World’s Oldest Animal Nearly as Old as Columbus Landing

ming1-111513Source: Indian Country Today Media Network

In a major scientific faux pas, scientists have discovered that they not only killed the world’s oldest creature, they also incorrectly dated it.

In 2006, when it was discovered in North Wales and opened by scientists, Ming the Mollusk was thought to have been 405 years old. Further study has revealed it to have actually been 507 years old at the time of its demise.

The discovery made it into the Guinness Book of World Records.

“We got it wrong the first time and maybe we were a bit hastingly publishing our findings back then. But we are absolutely certain that we’ve got the right age now,” ocean scientist Paul Butler, who researches into the Arctica islandica bivalve mollusk at Bangor University in Wales, told ScienceNordic.

That puts Ming’s date of birth sometime in 1499—just seven years after Christopher Columbus landed in the New World.

The British researchers who opened the creature up for scientific study were not aware of its impressive age at the time. Ming was so named after its death after the Chinese Mind dynasty, which was in power when the animal was born. The name is still relevant too, as the Ming dynasty lasted from 1368-1644.

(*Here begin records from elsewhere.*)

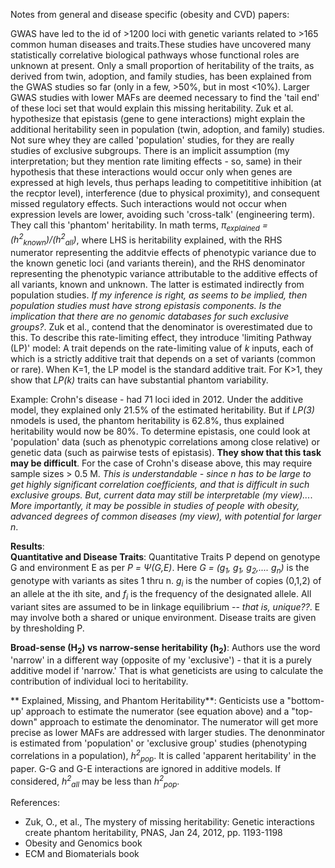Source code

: Notes from general and disease specific (obesity and CVD) papers:

GWAS have led to the id of >1200 loci with genetic variants related  to >165 common human diseases and traits.These studies have uncovered many statistically correlative biological pathways whose functional roles are unknown at present. Only a small proportion of heritability of the traits, as derived from twin, adoption, and family studies,  has been explained from the GWAS studies so far (only in a few, >50%, but in most <10%). Larger GWAS studies with lower MAFs are deemed necessary to find the 'tail end' of these loci set that would explain this missing heritability. Zuk et al. hypothesize that epistasis (gene to gene interactions) might explain the additional heritability seen in population (twin, adoption, and family) studies. Not sure whey they are called 'population' studies, for they are really studies of exclusive subgroups. There is an implicit assumption (my interpretation; but they mention rate limiting effects - so, same) in their hypothesis that these interactions would occur only when genes are expressed at high levels, thus perhaps leading to competititive inhibition (at the recptor level), interference (due to physical proximity), and consequent missed regulatory effects. Such interactions would not occur when expression levels are lower, avoiding such 'cross-talk' (engineering term). They call this 'phantom' heritability. In math terms, *π<sub>explained</sub> = (h<sup>2</sup><sub>known</sub>)/(h<sup>2</sup><sub>all</sub>)*, where LHS is heritability explained, with the RHS numerator representing the additvie effects of phenotypic variance due to the known genetic loci (and variants therein), and the RHS denominator representing the phenotypic variance attributable to the additive effects of all variants, known and unknown. The latter is estimated indirectly from population studies. *If my inference is right, as seems to be implied, then population studies must have strong epistasis components. Is the implication that there are no genomic databases for such exclusive groups?*. Zuk et al., contend that the denominator is overestimated due to this. To describe this rate-limiting effect, they introduce 'limiting Pathway (LP)' model: A trait depends on the rate-limiting value of *k* inputs, each of which is a strictly additive trait that depends on a set of variants (common or rare). When K=1, the LP model is the standard additive trait. For K>1, they show that *LP(k)* traits can have substantial phantom variability. 

Example: Crohn's disease - had 71 loci ided in 2012. Under the additive model, they explained only 21.5% of the estimated heritability. But if *LP(3)* nmodels is used, the phantom heritability is 62.8%, thus explained heritability would now be 80%. To determine epistasis, one could look at 'population' data (such as phenotypic correlations among close relative) or genetic data (such as pairwise tests of epistasis). **They show that this task may be difficult**. For the case of Crohn's disease above, this may require sample sizes > 0.5 M. *This is understandable - since n has to be large to get highly significant correlation coefficients, and that is difficult in such exclusive groups. But, current data may still be interpretable (my view)...*. *More importantly, it may be possible in studies of people with obesity, advanced degrees of common diseases (my view), with potential for larger n*. 

**Results**: \
**Quantitative and Disease Traits**: Quantitative Traits P depend on genotype G and environment E as per *P = Ψ(G,E)*. Here *G = (g<sub>1</sub>, g<sub>1</sub>, g<sub>2</sub>,.... g<sub>n</sub>)* is the genotype with variants as sites 1 thru n. *g<sub>i</sub>* is the number of copies (0,1,2) of an allele at the ith site, and *f<sub>i</sub>* is the frequency of the designated allele. All variant sites are assumed to be in linkage equilibrium -- *that is, unique??*. E may involve both a shared or unique environment.  Disease traits are given by thresholding P. 

**Broad-sense (H<sub>2</sub>) vs narrow-sense heritability (h<sub>2</sub>)**: Authors use the word 'narrow' in a different way (opposite of my 'exclusive') - that it is a purely additive model if 'narrow.' That is what geneticists are using to calculate the contribution of individual loci to heritability.  

** Explained, Missing, and Phantom Heritability**: Genticists use a "bottom-up' approach to estimate the numerator (see equation above) and a "top-down" approach to estimate the denominator. The numerator will get more precise as lower MAFs are addressed with larger studies. The denonminator is estimated from 'population' or 'exclusive group'  studies (phenotyping correlations in a population), *h<sup>2</sup><sub>pop</sub>*. It is called 'apparent heritability' in the paper. G-G and G-E interactions are ignored in additive models. If considered, *h<sup>2</sup><sub>all</sub>*  may be less than *h<sup>2</sup><sub>pop</sub>*. 




References:
* Zuk, O., et al., The mystery of missing heritability: Genetic interactions create phantom heritability, PNAS, Jan 24, 2012, pp. 1193-1198
* Obesity and Genomics book
* ECM and Biomaterials book

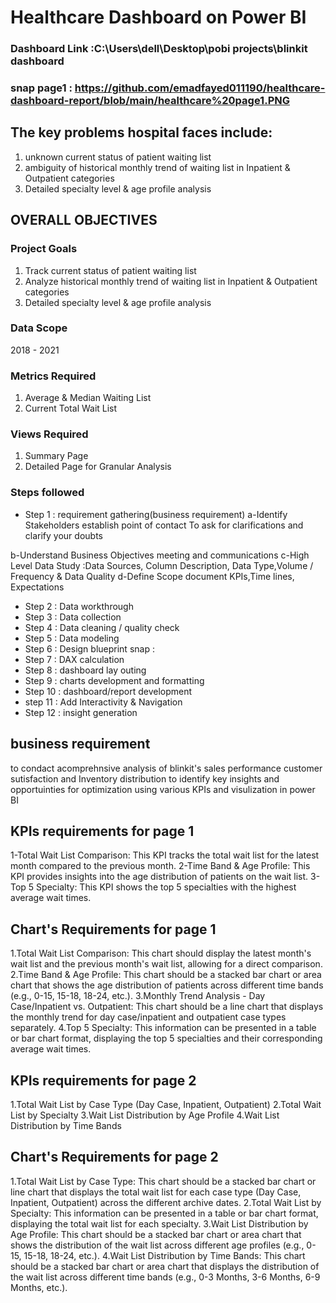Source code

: # Healthcare Dashboard on Power BI

### Dashboard Link :C:\Users\dell\Desktop\pobi projects\blinkit dashboard
### snap page1 : https://github.com/emadfayed011190/healthcare-dashboard-report/blob/main/healthcare%20page1.PNG

## The key problems hospital faces include:

1. unknown current status of patient waiting list
2. ambiguity of historical monthly trend of waiting list  in Inpatient & Outpatient categories
3. Detailed specialty level & age profile analysis

## OVERALL OBJECTIVES
### Project Goals
1. Track current status of patient waiting list
2. Analyze historical monthly trend of waiting list in Inpatient & Outpatient categories
3. Detailed specialty level & age profile analysis
### Data Scope
2018 - 2021
### Metrics Required
1. Average & Median Waiting List
2. Current Total Wait List
### Views Required
1. Summary Page
2. Detailed Page for Granular Analysis




### Steps followed 

- Step 1 : requirement gathering(business requirement)
a-Identify Stakeholders
    establish point of contact To  ask for clarifications and clarify your doubts

b-Understand Business Objectives
    meeting and communications
c-High Level Data Study
    :Data Sources, Column Description, Data Type,Volume / Frequency & Data Quality
d-Define Scope
    document KPIs,Time lines, Expectations

- Step 2 : Data workthrough
- Step 3 : Data collection
- Step 4 : Data cleaning / quality check
- Step 5 : Data modeling
- Step 6 : Design blueprint
snap : 
- Step 7 : DAX calculation
- Step 8 : dashboard lay outing
- Step 9 : charts development and formatting
- Step 10 : dashboard/report development
- step 11 : Add Interactivity & Navigation
- Step 12 : insight generation


## business requirement
to condact acomprehnsive analysis of blinkit's sales performance customer sutisfaction and Inventory distribution to identify key insights and opportuinties for optimization using various KPIs and visulization in power BI

## KPIs requirements for page 1
1-Total Wait List Comparison: This KPI tracks the total wait list for the latest month compared to the previous month.
2-Time Band & Age Profile: This KPI provides insights into the age distribution of patients on the wait list.
3-Top 5 Specialty: This KPI shows the top 5 specialties with the highest average wait times.

## Chart's Requirements for page 1
1.Total Wait List Comparison:
This chart should display the latest month's wait list and the previous month's wait list, allowing for a direct comparison.
2.Time Band & Age Profile:
This chart should be a stacked bar chart or area chart that shows the age distribution of patients across different time bands (e.g., 0-15, 15-18, 18-24, etc.).
3.Monthly Trend Analysis - Day Case/Inpatient vs. Outpatient:
This chart should be a line chart that displays the monthly trend for day case/inpatient and outpatient case types separately.
4.Top 5 Specialty:
This information can be presented in a table or bar chart format, displaying the top 5 specialties and their corresponding average wait times.

## KPIs requirements for page 2
1.Total Wait List by Case Type (Day Case, Inpatient, Outpatient)
2.Total Wait List by Specialty
3.Wait List Distribution by Age Profile
4.Wait List Distribution by Time Bands

## Chart's Requirements for page 2
1.Total Wait List by Case Type:
This chart should be a stacked bar chart or line chart that displays the total wait list for each case type (Day Case, Inpatient, Outpatient) across the different archive dates.
2.Total Wait List by Specialty:
This information can be presented in a table or bar chart format, displaying the total wait list for each specialty.
3.Wait List Distribution by Age Profile:
This chart should be a stacked bar chart or area chart that shows the distribution of the wait list across different age profiles (e.g., 0-15, 15-18, 18-24, etc.).
4.Wait List Distribution by Time Bands:
This chart should be a stacked bar chart or area chart that displays the distribution of the wait list across different time bands (e.g., 0-3 Months, 3-6 Months, 6-9 Months, etc.).


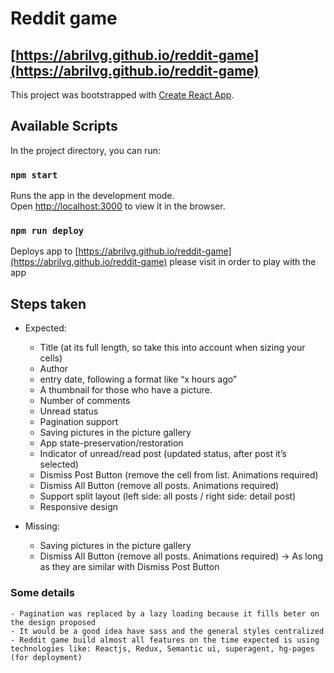 

# Reddit game
## [https://abrilvg.github.io/reddit-game](https://abrilvg.github.io/reddit-game)

This project was bootstrapped with [Create React App](https://github.com/facebook/create-react-app).

## Available Scripts

In the project directory, you can run:

### `npm start`
Runs the app in the development mode.<br>
Open [http://localhost:3000](http://localhost:3000) to view it in the browser.

### `npm run deploy`
Deploys app to [https://abrilvg.github.io/reddit-game](https://abrilvg.github.io/reddit-game) please visit in order to play with the app


## Steps taken

* Expected:
    - Title (at its full length, so take this into account when sizing your cells)
    - Author
    - entry date, following a format like “x hours ago” 
    - A thumbnail for those who have a picture.
    - Number of comments
    - Unread status
    - Pagination support
    - Saving pictures in the picture gallery
    - App state-preservation/restoration
    - Indicator of unread/read post (updated status, after post it’s selected)
    - Dismiss Post Button (remove the cell from list. Animations required)
    - Dismiss All Button (remove all posts. Animations required)
    - Support split layout (left side: all posts / right side: detail post)
    - Responsive design

* Missing:
    - Saving pictures in the picture gallery
    - Dismiss All Button (remove all posts. Animations required) -> As long as they are similar with Dismiss Post Button


### Some details
    - Pagination was replaced by a lazy loading because it fills beter on the design proposed
    - It would be a good idea have sass and the general styles centralized
    - Reddit game build almost all features on the time expected is using technologies like: Reactjs, Redux, Semantic ui, superagent, hg-pages (for deployment)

Are the scientists sure they are right about Ming’s age this time around? ScienceNordic reports a general consensus that they are.

“The age has been confirmed with a variety of methods, including geochemical methods such as the carbon-14 method. So I am very confident that they have now determined the right age. If there is any error, it can only be one or two years,” marine biologist Rob Witbaard of the Royal Netherlands Institute for Sea Research, who has researched into the A. islandica for more than 30 years, told ScienceNordic.

 (ScienceNordic)
(ScienceNordic)

Ocean quahogs can be dated by their growth rings—for each year of life, a new ring appears. During years when the animal consumes a lot of food, the ring is wider, as opposed to being narrower like in years when less food is consumed.

Those rings will also provide insight into climate changes during Ming’s lifetime, reports ScienceNordic.

“The fact alone that we got our hands on an animal that’s 507 years old is incredibly fascinating, but the really exciting thing is of course everything we can learn from studying the mollusc,” the head of the AMS 14C Dating Centre at Aarhus University, Denmark, Associate Professor Jan Heinemeier, who helped with the new dating of Ming, told ScienceNordic.

Scientists can determine the sea temperature by examining the various oxygen isotopes in Ming’s growth rings.

“The A. islandica provides us with a year-by-year timeline of the ocean temperature. I find that incredibly fascinating,” Butler told ScienceNordic.